Eye For Film >> Movies >> Take This Waltz (2011) DVD Review
Sarah Polley's Take This Waltz is, according to its writer/director, "a film about desire... how delicious it feels", but also, according to stars Michelle Williams (Margot) and Seth Rogen (Lou) about "emptiness and lostness" - while Sarah Silverman (Geraldine) calls it "the feel-bad movie of the year", before laughing and insisting, "It's not!"
So Taking The Waltz, the making-of featurette that accompanies this DVD release, captures the carefully modulated contradictions of a film half-populated with dramatic actors (Williams, Luke Kirby) and half-populated with comic actors (Rogen, Silverman).
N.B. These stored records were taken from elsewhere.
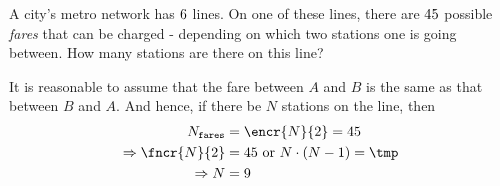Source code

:



\gcalcexpr[0]

\question[2] A city's metro network has $6$ lines. On one of these lines, there are $45$ 
possible \textit{fares} that can be charged - depending on which two stations one is going between.
 How many stations are there on this line? 


\watchout

\ifprintanswers
\fi 

\begin{solution}[\mcq]
   It is reasonable to assume that the fare between $A$ and $B$ is the same as that 
   between $B$ and $A$. And hence, if there be $N$ stations on the line, then
   \begin{align}
   		N_{\texttt{fares}} &= \encr{N}{2} = \vbtwo \\
   		\Rightarrow \fncr{N}{2} &= \vbtwo \text{ or } N\cdot(N-1) = \tmp \\
   		\Rightarrow N &= \vbthree
   \end{align}
\end{solution}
Commenting on her character, Williams says: "I think of her as Sleeping Beauty, I think of her as Anna Karenina, I think of her as Charlie Chaplin." That may sound like a lot of genres – and more than one gender – but it will make good sense to anyone who has seen the film, a sort of coming-of-age anti-fairytale about the 'happily ever after' period of a relationship.
Polley claims she had always admired the depth that Rogen brought to his comic roles, which is why she cast him, very much against type, as an ordinary, settled husband (and as the character with whom she herself most readily identified) – while Silverman, too, is openly grateful for having a part written for her that was not all the usual "shit jokes and profanity" which have come to define her on-screen persona. All claim that Polley's own experience as an actress makes her very much an actor's director, right down to an intense 30-day on-set rehearsal period before production started.
Meanwhile, director of photography Luc Montpellier says that he was closely involved right from Polley's first draft, making him feel "like an actor learning his lines". Montpellier exploited a lot of natural light, using a small, portable DSLR for more intimate shots and a bigger camera for what he calls "poetry". Polley concludes that she wants her viewers to be uncertain about what they think of Margot's decisions and conduct: "To me the only truth is an ambiguity – I think we're all kind of figuring it out as we go along."